Characterization and structural analysis of class D β-lactamases: variants and mutants of OXA-type carbapenemases

Abstract

The rise and spread of antibiotic resistant bacteria is posing a serious threat to the global health; antibiotic drugs are rendered ineffective and common infectious diseases become harder or impossible to treat. The beta-lactamase enzymes, with their ability to hydrolyze the beta-lactam antibiotics, are a major cause of resistant bacteria. The OXA-beta-lactamase enzymes are one of the most alarming group, as some members of this group have the ability to hydrolyze and inactivate the carbapenem type beta-lactams, which are considered a last resort drug. OXA-23, OXA-24 and OXA-48 are all OXA-enzymes with carbapenem activity.

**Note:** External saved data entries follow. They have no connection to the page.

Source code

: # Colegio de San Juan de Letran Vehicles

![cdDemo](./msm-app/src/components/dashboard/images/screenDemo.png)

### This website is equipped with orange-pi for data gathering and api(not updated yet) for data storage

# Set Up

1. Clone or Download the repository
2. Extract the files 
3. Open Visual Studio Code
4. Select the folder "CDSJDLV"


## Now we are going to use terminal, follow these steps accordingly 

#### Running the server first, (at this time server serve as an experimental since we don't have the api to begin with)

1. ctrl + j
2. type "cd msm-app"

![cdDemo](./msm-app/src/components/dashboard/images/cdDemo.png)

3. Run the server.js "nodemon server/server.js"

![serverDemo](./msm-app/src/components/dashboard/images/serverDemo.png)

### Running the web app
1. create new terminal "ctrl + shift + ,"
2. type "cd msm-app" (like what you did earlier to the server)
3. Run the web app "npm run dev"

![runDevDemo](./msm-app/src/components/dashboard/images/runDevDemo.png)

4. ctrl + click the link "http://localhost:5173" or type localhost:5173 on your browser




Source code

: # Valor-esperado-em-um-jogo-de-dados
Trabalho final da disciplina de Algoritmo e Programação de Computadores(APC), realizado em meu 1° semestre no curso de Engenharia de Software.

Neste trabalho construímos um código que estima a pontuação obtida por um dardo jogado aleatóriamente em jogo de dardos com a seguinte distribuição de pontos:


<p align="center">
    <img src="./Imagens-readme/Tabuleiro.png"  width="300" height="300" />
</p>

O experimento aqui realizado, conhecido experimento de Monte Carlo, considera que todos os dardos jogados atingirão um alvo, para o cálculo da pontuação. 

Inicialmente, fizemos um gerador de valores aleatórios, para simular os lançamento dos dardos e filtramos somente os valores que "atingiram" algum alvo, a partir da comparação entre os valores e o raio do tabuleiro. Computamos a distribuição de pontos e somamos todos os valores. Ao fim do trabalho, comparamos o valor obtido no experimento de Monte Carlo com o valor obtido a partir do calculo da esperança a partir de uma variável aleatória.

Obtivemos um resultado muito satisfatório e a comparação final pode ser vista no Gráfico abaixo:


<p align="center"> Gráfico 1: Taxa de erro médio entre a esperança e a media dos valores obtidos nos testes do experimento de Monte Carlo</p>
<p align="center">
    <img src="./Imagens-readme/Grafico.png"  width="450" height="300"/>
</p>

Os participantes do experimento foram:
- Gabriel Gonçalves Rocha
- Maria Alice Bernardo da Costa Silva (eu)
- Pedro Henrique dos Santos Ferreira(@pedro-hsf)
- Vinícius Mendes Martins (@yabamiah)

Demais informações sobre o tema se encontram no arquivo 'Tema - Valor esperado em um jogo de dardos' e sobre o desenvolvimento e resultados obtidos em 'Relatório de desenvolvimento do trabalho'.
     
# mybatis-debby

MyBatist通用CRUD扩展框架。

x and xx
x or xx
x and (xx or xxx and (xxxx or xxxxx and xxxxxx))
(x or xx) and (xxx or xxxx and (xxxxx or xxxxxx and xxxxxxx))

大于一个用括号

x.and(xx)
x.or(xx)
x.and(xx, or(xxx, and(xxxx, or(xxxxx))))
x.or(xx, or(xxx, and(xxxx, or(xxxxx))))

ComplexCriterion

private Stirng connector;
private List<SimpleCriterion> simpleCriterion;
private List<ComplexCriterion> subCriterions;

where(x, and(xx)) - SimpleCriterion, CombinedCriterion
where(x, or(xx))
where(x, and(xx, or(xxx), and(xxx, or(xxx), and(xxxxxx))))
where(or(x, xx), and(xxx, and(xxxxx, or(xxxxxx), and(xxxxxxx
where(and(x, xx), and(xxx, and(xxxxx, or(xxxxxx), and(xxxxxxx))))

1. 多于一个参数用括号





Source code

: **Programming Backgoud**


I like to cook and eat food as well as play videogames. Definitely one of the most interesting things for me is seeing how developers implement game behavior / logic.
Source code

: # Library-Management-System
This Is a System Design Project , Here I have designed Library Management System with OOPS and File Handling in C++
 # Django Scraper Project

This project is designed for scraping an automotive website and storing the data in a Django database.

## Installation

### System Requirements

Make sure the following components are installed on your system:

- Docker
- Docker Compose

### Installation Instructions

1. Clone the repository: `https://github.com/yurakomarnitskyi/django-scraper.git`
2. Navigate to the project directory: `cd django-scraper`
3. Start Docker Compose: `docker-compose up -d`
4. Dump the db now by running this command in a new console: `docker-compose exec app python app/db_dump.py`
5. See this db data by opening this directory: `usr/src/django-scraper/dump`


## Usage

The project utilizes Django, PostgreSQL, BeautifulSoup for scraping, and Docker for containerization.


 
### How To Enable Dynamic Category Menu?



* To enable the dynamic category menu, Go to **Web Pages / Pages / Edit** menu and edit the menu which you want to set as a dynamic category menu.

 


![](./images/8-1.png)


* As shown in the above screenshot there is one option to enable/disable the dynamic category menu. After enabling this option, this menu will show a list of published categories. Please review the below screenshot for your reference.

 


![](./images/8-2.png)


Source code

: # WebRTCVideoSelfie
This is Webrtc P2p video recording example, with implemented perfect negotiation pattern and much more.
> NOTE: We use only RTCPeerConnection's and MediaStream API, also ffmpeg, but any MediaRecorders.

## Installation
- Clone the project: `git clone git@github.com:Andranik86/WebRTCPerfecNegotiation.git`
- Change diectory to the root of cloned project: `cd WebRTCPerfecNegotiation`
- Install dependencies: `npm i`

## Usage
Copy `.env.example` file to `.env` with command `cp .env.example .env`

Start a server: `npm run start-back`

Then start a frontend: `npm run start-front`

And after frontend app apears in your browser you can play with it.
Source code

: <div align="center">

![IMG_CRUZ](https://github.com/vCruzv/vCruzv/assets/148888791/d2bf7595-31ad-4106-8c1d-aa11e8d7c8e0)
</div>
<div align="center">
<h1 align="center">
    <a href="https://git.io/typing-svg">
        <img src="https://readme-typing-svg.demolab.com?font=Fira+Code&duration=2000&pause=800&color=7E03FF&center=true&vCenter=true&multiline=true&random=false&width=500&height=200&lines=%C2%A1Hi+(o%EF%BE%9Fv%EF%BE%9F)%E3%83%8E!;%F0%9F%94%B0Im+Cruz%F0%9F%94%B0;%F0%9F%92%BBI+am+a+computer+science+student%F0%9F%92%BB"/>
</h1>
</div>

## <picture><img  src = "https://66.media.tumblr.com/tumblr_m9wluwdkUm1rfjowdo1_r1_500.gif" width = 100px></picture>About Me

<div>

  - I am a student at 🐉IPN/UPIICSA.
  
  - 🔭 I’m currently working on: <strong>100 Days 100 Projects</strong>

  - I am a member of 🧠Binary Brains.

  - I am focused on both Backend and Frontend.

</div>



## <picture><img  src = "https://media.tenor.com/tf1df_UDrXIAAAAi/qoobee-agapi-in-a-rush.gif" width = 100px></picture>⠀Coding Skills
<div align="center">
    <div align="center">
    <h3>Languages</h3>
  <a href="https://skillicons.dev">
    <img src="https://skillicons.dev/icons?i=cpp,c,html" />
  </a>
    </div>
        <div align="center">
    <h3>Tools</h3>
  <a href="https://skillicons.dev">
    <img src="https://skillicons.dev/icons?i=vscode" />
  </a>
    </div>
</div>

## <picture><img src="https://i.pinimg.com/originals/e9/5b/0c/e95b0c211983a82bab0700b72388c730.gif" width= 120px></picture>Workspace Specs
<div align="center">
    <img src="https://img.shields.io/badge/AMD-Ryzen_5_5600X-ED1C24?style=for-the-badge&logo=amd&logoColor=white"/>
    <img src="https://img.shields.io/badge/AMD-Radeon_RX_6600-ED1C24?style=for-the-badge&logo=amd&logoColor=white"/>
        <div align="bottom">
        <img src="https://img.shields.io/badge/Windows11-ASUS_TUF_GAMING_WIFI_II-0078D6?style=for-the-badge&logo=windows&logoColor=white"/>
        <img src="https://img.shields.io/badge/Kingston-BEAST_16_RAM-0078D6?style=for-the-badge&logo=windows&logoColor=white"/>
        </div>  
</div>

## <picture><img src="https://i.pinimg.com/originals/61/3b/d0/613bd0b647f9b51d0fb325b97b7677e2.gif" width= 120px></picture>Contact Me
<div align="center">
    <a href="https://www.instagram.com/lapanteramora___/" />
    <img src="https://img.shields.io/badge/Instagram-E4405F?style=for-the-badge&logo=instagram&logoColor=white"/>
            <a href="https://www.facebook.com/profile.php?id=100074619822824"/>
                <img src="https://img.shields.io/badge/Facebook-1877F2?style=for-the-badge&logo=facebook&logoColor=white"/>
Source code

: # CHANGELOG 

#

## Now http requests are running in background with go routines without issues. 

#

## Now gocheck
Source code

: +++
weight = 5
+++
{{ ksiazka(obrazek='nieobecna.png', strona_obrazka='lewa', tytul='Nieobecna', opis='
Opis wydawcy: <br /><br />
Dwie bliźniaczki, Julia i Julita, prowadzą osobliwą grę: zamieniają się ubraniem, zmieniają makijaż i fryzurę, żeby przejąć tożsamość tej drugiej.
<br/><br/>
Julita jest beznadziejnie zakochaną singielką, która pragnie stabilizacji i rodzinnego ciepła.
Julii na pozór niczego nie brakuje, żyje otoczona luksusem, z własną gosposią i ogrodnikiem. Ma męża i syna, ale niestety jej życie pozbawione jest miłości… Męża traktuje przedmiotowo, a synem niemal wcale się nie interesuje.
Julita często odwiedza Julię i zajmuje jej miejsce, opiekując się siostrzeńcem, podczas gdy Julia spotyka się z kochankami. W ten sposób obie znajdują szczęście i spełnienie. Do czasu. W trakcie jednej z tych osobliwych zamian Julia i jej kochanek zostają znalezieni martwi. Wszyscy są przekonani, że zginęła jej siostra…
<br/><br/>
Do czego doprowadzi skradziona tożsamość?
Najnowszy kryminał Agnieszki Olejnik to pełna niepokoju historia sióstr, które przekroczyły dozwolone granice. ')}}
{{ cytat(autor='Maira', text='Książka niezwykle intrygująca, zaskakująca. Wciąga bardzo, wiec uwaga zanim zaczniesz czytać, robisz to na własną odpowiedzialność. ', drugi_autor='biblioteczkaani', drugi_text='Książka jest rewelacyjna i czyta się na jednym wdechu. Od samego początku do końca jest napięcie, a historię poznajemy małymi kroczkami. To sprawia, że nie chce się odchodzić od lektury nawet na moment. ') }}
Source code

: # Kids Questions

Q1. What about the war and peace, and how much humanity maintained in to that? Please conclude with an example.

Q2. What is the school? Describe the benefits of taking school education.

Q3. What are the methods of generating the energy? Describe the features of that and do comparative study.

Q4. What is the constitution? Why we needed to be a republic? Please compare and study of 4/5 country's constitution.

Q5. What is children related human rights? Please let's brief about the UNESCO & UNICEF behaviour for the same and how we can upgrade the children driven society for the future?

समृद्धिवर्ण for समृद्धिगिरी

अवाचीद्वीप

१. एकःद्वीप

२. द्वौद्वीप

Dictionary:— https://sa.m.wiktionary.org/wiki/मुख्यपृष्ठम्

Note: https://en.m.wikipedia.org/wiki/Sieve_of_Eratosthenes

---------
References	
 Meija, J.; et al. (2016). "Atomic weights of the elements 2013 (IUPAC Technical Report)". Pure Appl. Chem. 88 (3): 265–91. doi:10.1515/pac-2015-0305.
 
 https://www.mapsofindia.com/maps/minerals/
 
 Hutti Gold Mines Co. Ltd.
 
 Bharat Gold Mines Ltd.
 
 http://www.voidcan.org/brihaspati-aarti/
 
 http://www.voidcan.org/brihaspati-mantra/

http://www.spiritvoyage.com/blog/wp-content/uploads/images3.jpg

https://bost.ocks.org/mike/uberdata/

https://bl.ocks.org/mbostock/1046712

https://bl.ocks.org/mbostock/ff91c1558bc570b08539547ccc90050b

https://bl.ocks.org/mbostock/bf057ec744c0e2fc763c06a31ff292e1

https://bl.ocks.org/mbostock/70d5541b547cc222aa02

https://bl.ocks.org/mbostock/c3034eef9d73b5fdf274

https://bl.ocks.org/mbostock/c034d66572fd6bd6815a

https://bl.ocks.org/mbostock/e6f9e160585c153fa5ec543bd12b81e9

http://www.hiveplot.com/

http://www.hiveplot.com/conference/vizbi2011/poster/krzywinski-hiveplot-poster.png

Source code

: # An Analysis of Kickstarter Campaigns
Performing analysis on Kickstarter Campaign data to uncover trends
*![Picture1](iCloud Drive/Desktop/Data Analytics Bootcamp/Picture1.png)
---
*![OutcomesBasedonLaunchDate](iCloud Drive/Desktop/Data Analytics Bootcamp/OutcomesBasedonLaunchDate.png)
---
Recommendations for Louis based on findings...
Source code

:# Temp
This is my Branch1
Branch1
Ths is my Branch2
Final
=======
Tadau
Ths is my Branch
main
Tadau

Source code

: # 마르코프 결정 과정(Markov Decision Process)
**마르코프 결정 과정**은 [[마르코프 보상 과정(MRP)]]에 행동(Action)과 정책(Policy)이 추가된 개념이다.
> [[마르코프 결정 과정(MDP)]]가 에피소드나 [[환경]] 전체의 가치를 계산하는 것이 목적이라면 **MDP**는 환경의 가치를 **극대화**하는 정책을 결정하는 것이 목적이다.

This study focused on the three enzymes OXA-23, OXA-24 and OXA-48. It was attempted to clone and express the OXA-23 and OXA-24 proteins from clinical isolates, using a restriction free cloning method.

For the OXA-48 enzyme, the three mutations S118G, R206A and R250A were made in order to study the importance of these enzymes with respect to activity, avibactam binding, and protein dimerization. The S118G and R250A mutations are both in the active site, and enzyme kinetics studies on these mutations showed a significant decrease in the enzyme’s ability to hydrolyze carbapenem and penicillin type antibiotics, which gives evidence to the importance of these to residues with respect to the activity of the enzyme. The R206 residue is in a dimer interface interaction, but size exclusion chromatography on the mutant showed that the mutation did not have any effect on the protein dimerization.